• What this task involves: Could you return every line of the material that contains the word "filtering"?

• Exercise data:
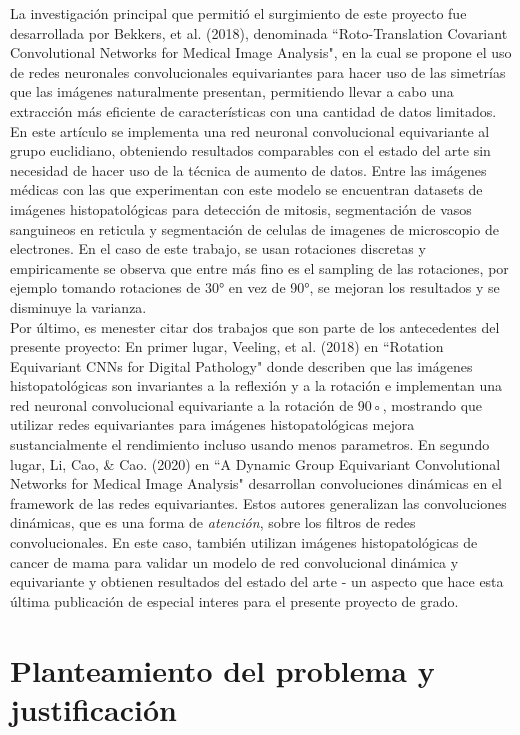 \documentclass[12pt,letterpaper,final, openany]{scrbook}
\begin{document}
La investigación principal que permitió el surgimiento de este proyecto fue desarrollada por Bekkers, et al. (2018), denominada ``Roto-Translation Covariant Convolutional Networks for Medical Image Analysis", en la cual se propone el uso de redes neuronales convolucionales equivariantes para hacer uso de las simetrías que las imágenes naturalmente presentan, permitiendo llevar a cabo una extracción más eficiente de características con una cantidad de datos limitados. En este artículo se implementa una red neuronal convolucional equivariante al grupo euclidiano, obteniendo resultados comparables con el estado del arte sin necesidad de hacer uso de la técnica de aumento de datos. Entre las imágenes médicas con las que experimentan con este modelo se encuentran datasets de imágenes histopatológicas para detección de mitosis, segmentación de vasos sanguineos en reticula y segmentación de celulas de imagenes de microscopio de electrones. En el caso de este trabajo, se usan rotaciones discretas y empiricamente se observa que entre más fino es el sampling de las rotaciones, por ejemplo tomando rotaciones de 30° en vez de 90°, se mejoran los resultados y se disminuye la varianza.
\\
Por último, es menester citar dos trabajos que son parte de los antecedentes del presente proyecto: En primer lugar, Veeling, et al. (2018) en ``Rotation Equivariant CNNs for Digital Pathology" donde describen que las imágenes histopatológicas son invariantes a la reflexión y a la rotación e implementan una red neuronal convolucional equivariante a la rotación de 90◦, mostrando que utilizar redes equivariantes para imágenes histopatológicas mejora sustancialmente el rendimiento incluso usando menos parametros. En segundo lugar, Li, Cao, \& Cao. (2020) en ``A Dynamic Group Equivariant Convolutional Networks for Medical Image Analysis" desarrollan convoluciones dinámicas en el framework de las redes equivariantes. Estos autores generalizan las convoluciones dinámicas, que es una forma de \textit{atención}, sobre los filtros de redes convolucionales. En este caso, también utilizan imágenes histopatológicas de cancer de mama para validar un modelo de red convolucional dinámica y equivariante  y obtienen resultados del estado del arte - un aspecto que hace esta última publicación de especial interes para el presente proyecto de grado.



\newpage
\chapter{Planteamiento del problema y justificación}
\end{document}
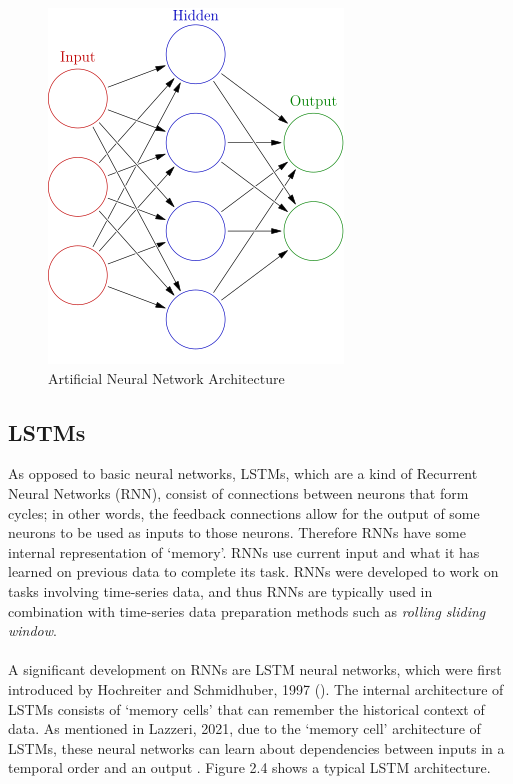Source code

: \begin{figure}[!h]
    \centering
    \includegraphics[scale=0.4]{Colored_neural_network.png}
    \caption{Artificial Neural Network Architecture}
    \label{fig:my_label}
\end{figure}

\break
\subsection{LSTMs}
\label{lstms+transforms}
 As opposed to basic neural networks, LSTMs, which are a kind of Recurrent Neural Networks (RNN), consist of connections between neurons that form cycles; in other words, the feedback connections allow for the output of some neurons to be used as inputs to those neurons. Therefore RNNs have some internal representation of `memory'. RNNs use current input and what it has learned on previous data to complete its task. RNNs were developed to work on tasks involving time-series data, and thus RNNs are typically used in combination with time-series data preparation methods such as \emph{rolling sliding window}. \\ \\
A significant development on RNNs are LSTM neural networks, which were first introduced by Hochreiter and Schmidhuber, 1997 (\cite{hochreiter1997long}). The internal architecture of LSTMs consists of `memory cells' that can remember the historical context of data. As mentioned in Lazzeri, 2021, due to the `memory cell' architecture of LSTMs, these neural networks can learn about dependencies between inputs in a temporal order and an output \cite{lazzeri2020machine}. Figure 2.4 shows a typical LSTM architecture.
--
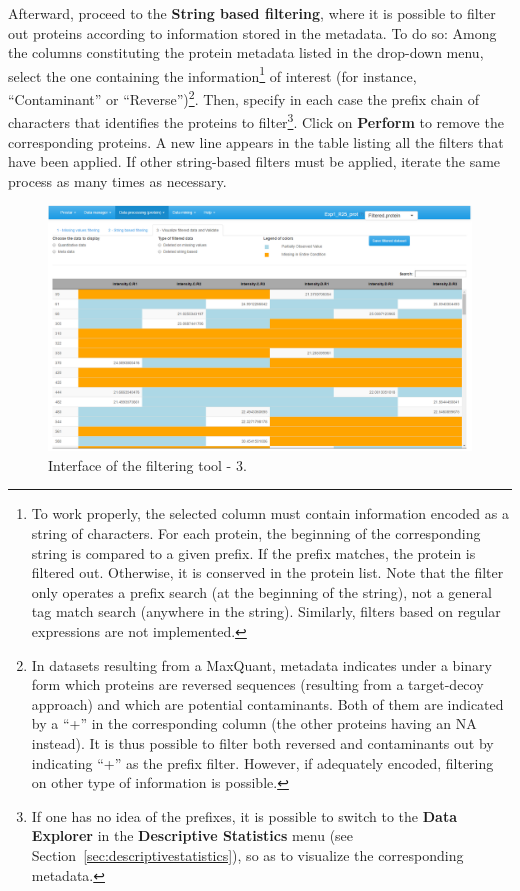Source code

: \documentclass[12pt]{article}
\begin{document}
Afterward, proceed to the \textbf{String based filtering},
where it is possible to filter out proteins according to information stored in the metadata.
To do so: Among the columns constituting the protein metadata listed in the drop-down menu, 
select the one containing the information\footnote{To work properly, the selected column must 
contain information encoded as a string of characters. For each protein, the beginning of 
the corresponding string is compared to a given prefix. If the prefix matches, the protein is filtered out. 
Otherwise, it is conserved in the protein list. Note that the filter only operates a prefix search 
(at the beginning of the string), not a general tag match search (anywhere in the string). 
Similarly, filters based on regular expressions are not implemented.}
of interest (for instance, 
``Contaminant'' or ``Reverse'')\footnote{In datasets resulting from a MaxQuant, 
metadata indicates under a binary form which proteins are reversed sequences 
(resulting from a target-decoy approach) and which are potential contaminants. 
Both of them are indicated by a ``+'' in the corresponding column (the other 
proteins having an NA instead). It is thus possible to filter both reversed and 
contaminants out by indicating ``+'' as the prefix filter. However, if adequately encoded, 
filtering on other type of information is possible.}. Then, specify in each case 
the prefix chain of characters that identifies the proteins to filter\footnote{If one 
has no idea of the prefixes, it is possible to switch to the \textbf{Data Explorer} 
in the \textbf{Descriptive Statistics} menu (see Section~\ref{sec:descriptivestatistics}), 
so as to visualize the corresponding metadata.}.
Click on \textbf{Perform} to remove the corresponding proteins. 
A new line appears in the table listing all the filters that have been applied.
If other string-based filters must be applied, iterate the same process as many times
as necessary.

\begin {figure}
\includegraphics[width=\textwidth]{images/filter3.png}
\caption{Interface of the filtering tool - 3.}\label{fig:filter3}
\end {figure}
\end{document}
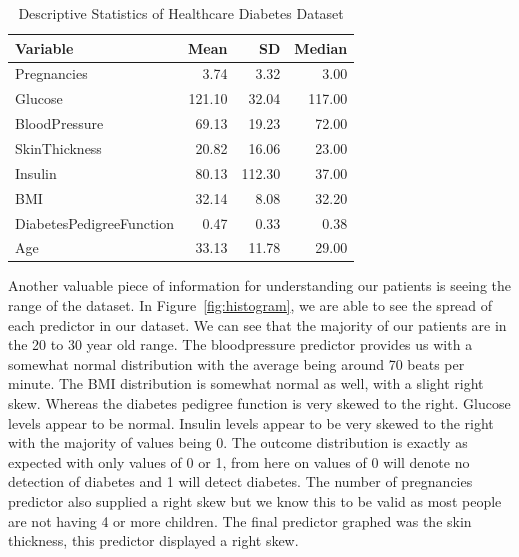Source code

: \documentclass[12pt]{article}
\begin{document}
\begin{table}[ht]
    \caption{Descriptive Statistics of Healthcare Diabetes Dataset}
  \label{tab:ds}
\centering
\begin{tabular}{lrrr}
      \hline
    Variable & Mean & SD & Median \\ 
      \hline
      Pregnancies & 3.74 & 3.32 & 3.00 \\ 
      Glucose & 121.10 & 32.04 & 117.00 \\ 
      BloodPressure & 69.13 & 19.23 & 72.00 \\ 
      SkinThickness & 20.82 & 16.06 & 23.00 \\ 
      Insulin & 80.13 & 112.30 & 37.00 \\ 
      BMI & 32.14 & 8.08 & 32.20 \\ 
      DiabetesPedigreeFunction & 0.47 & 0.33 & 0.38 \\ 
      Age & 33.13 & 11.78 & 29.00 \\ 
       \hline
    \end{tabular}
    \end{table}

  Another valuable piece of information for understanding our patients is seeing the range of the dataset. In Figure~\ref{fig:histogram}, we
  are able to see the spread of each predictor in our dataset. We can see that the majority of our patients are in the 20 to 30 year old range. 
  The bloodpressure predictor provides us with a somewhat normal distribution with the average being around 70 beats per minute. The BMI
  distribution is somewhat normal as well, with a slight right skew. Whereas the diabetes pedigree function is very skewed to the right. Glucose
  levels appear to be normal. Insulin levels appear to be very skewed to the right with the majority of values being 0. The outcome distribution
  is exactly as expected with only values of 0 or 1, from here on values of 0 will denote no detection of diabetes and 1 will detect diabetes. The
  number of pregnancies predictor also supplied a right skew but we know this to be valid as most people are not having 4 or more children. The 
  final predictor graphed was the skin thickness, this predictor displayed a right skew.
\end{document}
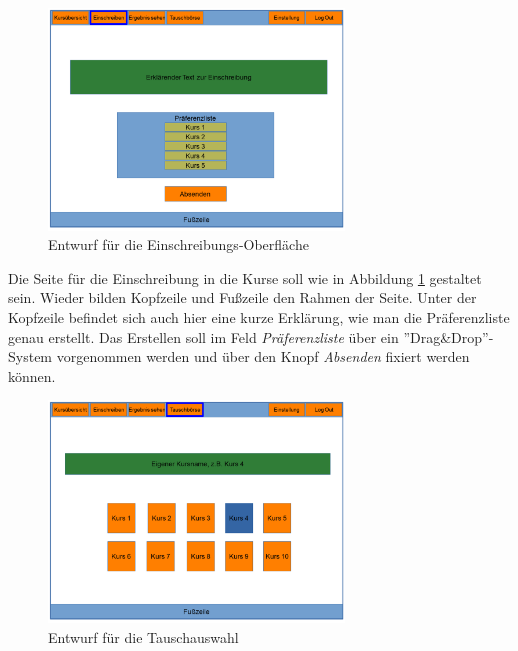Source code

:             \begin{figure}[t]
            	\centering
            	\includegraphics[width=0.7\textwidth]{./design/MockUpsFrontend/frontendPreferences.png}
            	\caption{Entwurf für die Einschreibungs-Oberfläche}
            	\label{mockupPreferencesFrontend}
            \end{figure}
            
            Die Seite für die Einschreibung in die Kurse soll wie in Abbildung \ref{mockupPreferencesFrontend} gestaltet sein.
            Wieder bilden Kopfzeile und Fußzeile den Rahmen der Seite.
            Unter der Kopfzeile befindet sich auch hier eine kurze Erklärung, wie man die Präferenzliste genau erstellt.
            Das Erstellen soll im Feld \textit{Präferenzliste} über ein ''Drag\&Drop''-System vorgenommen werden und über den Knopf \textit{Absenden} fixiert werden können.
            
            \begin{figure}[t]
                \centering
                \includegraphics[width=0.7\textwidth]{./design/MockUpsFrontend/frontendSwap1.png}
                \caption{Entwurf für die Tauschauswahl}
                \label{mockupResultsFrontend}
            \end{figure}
* * *
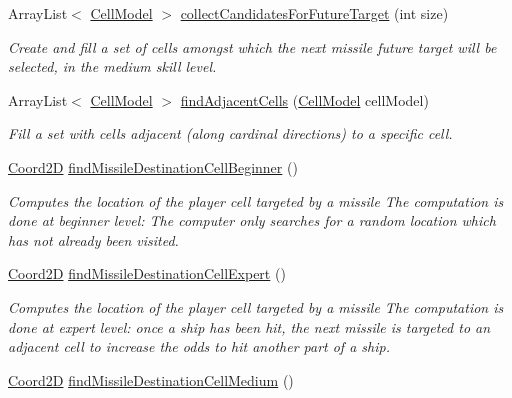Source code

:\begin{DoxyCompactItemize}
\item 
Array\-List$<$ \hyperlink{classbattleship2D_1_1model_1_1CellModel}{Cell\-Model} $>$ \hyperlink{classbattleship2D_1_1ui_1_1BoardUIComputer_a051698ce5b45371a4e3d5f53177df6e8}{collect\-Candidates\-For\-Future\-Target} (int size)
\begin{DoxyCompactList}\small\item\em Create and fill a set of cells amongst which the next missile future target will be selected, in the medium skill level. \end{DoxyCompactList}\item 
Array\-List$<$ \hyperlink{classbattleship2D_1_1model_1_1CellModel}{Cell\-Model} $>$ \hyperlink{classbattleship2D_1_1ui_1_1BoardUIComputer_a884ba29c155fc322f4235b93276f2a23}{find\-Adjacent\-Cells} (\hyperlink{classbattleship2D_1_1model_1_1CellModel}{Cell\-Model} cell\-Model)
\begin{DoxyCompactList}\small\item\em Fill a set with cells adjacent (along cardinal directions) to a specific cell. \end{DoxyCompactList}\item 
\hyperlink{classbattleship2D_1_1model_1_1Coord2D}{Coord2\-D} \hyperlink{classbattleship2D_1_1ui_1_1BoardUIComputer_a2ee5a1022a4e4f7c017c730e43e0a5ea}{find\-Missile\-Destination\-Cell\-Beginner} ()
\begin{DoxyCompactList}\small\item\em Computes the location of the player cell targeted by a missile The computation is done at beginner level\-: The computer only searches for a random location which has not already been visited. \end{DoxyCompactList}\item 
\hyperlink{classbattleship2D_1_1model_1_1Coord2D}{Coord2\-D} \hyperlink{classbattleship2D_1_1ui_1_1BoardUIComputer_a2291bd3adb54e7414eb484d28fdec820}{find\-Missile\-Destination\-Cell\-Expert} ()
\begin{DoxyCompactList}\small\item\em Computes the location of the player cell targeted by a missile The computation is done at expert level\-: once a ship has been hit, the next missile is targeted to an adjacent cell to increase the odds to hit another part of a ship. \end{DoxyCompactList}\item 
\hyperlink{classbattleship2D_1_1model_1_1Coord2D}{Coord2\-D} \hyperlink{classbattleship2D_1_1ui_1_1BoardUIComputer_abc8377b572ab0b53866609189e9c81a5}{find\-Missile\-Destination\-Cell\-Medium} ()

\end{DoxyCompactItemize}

• Exercise response:
Afterward, proceed to the \textbf{String based filtering},
filtering on other type of information is possible.}. Then, specify in each case 
\caption{Interface of the filtering tool - 3.}\label{fig:filter3}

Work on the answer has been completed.